*EXTRACTED INFORMATION*.
━━━━━━━━━━━━━━━━

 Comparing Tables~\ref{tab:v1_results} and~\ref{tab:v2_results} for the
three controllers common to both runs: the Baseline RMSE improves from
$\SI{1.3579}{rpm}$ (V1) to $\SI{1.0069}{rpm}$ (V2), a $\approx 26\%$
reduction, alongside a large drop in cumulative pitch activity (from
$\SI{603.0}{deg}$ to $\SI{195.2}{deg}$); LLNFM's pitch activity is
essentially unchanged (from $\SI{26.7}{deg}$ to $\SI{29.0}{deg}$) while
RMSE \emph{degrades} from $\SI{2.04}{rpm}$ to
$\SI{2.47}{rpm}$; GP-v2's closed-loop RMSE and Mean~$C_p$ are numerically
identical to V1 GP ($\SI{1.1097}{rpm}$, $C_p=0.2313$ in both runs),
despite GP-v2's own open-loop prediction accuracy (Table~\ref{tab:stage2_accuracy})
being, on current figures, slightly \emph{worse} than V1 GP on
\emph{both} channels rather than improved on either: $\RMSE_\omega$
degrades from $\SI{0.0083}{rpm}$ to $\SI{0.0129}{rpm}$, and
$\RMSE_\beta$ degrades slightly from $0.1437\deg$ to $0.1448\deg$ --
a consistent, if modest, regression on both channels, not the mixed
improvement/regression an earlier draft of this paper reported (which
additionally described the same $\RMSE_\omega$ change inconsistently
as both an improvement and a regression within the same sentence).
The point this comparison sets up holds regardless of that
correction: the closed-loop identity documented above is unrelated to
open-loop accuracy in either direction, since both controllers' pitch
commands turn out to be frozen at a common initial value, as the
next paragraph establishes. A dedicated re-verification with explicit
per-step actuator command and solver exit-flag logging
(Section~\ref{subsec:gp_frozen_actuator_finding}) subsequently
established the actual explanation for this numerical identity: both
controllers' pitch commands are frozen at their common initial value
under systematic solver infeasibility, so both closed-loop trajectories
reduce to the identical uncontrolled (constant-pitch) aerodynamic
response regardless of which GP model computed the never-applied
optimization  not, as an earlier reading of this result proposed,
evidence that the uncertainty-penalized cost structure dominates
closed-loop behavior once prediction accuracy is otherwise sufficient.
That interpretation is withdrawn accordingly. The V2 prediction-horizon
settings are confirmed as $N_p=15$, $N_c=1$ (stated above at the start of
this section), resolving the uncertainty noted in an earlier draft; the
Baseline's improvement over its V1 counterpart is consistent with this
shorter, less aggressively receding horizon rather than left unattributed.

━━━━━━━━━━━━━━━━

Only the lines from the one with "response regardless of" through the end of the data belong in the answer, each reproduced exactly.

*THE ANSWER*.
response regardless of which GP model computed the never-applied
optimization  not, as an earlier reading of this result proposed,
evidence that the uncertainty-penalized cost structure dominates
closed-loop behavior once prediction accuracy is otherwise sufficient.
That interpretation is withdrawn accordingly. The V2 prediction-horizon
settings are confirmed as $N_p=15$, $N_c=1$ (stated above at the start of
this section), resolving the uncertainty noted in an earlier draft; the
Baseline's improvement over its V1 counterpart is consistent with this
shorter, less aggressively receding horizon rather than left unattributed.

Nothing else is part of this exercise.